Mo Brooks, the cantankerous representative for north Alabama’s 5th congressional district who won that office with a strong appeal to Tea Party voters, garnered 103 votes.

Senate Majority Leader Mitch McConnell wants to keep Strange in the seat that Jeff Sessions vacated to run the Department of Justice for Donald Trump. In fact, he has directed $8 million from his own political machine to support Strange with ads against Brooks and Moore.

But the results yesterday suggest that Alabama conservatives may be ready to hand McConnell and the Washington GOP establishment a stinging embarrassment.

Arwood reports that “outrage seemed the order of the day” at the meeting, which was dominated by the sort of older white residents who want Barack Obama erased from the history books.

Brooks wanted mutually assured destruction in the event of a North Korea nuclear attack. Moore said transgender people were not real while Brooks said socialist democrats would demand taxpayers pay for their reassignment surgeries.

Immigrants were associated with terrorism and global warming and climate change appeared to be an immediately laughable inside joke shared in by both the audience and candidates.

Only the three front-runners for the Republican nomination were invited to the event, yet Strange still failed to show up. Becky Gerritson, President of the Wetumpka Tea Party, explained that despite the August recess, Strange had stayed in Washington for a confirmation vote.

While some polls have shown Strange taking a lead in the nine-candidate field, his refusal to campaign in the state — or to meet with grassroots conservative voters — is adding to the impression of a Washington insider who is out of touch with their concerns.

Strange was named to the opened Senate seat by Gov. Robert Bentley, who resigned in disgrace over a sex scandal and related abuses of power just weeks later. Strange had impeded efforts to impeach Bentley in the state house, leading to backlash over the perception of a quid pro quo.

As a result, McConnell and Strange have adopted a strategy of attacking Brooks for insufficient fealty to Donald Trump.

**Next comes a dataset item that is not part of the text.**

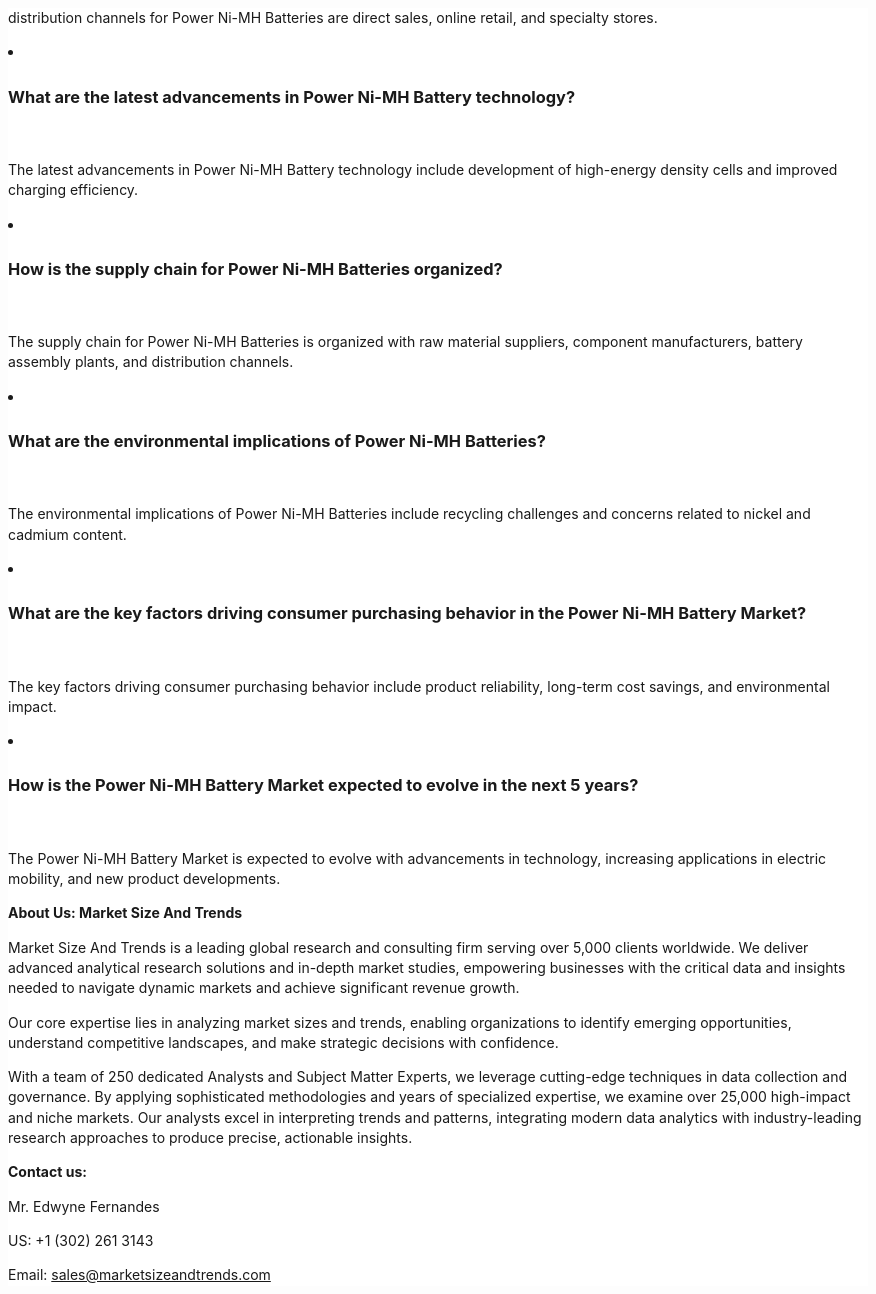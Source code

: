 distribution channels for Power Ni-MH Batteries are direct sales, online retail, and specialty stores.</p>    </li>    <li>      <h3>What are the latest advancements in Power Ni-MH Battery technology?</h3>      <p>&nbsp;</p><p>The latest advancements in Power Ni-MH Battery technology include development of high-energy density cells and improved charging efficiency.</p>    </li>    <li>      <h3>How is the supply chain for Power Ni-MH Batteries organized?</h3>      <p>&nbsp;</p><p>The supply chain for Power Ni-MH Batteries is organized with raw material suppliers, component manufacturers, battery assembly plants, and distribution channels.</p>    </li>    <li>      <h3>What are the environmental implications of Power Ni-MH Batteries?</h3>      <p>&nbsp;</p><p>The environmental implications of Power Ni-MH Batteries include recycling challenges and concerns related to nickel and cadmium content.</p>    </li>    <li>      <h3>What are the key factors driving consumer purchasing behavior in the Power Ni-MH Battery Market?</h3>      <p>&nbsp;</p><p>The key factors driving consumer purchasing behavior include product reliability, long-term cost savings, and environmental impact.</p>    </li>    <li>      <h3>How is the Power Ni-MH Battery Market expected to evolve in the next 5 years?</h3>      <p>&nbsp;</p><p>The Power Ni-MH Battery Market is expected to evolve with advancements in technology, increasing applications in electric mobility, and new product developments.</p>    </li>  </ol></body></html></p><p><strong>About Us:&nbsp;Market Size And Trends</strong></p><p>Market Size And Trends&nbsp;is a leading global research and consulting firm serving over 5,000 clients worldwide. We deliver advanced analytical research solutions and in-depth market studies, empowering businesses with the critical data and insights needed to navigate dynamic markets and achieve significant revenue growth.</p><p>Our core expertise lies in analyzing market sizes and trends, enabling organizations to identify emerging opportunities, understand competitive landscapes, and make strategic decisions with confidence.</p><p>With a team of 250 dedicated Analysts and Subject Matter Experts, we leverage cutting-edge techniques in data collection and governance. By applying sophisticated methodologies and years of specialized expertise, we examine over 25,000 high-impact and niche markets. Our analysts excel in interpreting trends and patterns, integrating modern data analytics with industry-leading research approaches to produce precise, actionable insights.</p><p><strong>Contact us:</strong></p><p>Mr. Edwyne Fernandes</p><p>US: +1 (302) 261 3143</p><p>Email: <a href="mailto:sales@marketsizeandtrends.com">sales@marketsizeandtrends.com</a>&nbsp;</p>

In recent days, Brooks has fought back with a statewide bus tour and an ad that features a canceled $2,500 check he wrote to the Alabama GOP for the Trump campaign.

“Brooks had a fiery demeanor and drew cheers and applause” at the forum, Arwood reports. “Throughout the night he went heavily on the offensive against his absent opponent.”

Moore, who was expelled from leadership of the state supreme court for a second time this year over his refusals to recognize the supremacy of federal courts, has become the leading US Senate candidate on the strength of his right wing culture war stances. But he does comparatively little actual campaigning.

The vote will be held on August 15th. As no candidate polls with a clear majority, it is likely there will be a runoff to determine who gets to ceremonially defeat the eventual winner of the Democratic primary race.